- READ MORE: ‘Sonic Frontiers’ review: slow and unsteady
Speaking to Sector, Sonic Team head Takashi Iizuka said that Sonic Frontiers marks “another defining moment for the franchise” with the game’s open-zone, which allowed players to roam large segments of the map and explore it in their own time. He went on to say that the last defining moment was “bringing Sonic fully into the 3D world with Sonic Adventure,” in 1998.
Iizuka continued: “Sonic Frontiers is the franchise’s first open-zone platforming experience, which is a massive leap for the Blue Blur”.

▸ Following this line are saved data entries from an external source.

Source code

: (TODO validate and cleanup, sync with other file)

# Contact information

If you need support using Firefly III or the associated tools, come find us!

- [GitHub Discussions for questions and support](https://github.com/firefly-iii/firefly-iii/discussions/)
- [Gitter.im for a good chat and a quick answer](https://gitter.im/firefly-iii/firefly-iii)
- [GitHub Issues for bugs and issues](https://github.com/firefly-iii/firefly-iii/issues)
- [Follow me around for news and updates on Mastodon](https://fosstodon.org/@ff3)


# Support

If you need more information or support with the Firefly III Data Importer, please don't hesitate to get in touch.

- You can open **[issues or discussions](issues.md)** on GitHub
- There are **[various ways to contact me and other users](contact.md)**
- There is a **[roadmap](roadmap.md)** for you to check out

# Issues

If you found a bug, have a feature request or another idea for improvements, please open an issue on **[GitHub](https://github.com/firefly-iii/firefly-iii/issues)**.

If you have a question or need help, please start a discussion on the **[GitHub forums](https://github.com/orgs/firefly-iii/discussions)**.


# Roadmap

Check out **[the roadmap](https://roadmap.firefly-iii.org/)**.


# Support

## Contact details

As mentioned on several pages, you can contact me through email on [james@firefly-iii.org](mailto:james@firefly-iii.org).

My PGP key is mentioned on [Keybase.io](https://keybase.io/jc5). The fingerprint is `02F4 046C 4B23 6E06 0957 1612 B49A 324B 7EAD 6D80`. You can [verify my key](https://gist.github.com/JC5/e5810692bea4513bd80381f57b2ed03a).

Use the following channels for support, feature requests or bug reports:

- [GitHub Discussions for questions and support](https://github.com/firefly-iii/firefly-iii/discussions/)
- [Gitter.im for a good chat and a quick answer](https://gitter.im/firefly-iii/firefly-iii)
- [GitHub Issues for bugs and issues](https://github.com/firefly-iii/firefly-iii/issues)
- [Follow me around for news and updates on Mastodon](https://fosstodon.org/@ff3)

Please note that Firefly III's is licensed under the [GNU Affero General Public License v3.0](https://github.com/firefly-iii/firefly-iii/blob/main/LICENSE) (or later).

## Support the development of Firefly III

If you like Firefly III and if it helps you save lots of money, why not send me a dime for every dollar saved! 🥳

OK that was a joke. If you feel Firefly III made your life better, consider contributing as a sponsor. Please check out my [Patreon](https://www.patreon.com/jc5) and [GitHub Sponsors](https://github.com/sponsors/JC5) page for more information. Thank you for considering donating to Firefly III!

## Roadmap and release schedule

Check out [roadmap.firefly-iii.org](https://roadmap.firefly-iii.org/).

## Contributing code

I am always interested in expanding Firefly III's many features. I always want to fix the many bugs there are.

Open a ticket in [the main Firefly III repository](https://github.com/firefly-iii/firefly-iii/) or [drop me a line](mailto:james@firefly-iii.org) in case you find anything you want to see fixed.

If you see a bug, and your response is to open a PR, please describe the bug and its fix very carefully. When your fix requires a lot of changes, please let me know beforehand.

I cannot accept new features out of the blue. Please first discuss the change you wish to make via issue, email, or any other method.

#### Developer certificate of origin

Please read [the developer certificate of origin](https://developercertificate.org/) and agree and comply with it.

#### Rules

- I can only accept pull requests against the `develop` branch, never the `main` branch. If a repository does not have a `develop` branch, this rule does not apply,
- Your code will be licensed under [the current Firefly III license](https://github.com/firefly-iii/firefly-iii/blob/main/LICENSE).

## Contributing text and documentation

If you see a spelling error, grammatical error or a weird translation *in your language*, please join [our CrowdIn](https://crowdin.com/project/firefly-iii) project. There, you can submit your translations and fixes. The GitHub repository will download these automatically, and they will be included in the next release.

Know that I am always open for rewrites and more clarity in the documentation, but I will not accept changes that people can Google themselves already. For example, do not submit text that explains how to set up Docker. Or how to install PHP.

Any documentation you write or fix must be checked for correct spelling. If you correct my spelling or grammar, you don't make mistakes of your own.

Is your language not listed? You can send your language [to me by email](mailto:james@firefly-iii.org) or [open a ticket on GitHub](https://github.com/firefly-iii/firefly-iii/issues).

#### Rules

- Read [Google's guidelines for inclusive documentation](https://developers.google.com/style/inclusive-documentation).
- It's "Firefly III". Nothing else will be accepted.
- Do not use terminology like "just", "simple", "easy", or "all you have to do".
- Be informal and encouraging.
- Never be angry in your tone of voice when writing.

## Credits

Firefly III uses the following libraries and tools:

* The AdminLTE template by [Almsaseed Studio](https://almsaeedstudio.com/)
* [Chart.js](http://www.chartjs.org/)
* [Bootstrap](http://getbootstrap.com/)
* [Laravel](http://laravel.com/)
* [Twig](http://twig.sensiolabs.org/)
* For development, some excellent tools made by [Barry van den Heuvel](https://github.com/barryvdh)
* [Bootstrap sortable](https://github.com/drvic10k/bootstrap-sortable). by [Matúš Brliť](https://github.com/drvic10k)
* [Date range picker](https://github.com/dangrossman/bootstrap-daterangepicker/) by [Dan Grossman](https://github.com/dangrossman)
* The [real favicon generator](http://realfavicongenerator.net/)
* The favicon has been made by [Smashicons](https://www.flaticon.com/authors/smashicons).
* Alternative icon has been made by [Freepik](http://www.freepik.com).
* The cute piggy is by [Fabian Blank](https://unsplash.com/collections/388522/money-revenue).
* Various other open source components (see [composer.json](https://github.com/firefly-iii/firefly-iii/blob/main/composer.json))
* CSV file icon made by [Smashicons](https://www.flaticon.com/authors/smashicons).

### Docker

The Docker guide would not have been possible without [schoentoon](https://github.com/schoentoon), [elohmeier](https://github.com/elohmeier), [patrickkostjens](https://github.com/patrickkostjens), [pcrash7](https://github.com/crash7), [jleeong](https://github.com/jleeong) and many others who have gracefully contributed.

“Our goal was to evolve the linear, stage-clearing 3D action that began with Sonic Adventure in 1998 into a new action-packed adventure game where players have the freedom to explore the environment around them,” he explained. “We know many players love exploring expansive worlds with no predetermined path and that’s what we set out to achieve with our new open-zone platforming concept.”
“I am very excited for Sonic to join this revolutionary step in immersive gaming worlds. Our goal for Sonic Frontiers was to create a game that would be the cornerstone of future Sonic games.”
However, following the release of the game earlier this month, Sonic Frontiers director Morio Kishimoto responded to feedback from fans and critics before calling the game a “global playtest” and implying that Sonic Team still has some work to do on the title.
In a three-star review, NME said: “A game caught between ideas, Sonic Frontiers is bland and unfulfilling. Despite an emotional story and thrilling Portal stages, Sega’s open-world format falls flat due to repetitive grinding and a lack of substance.”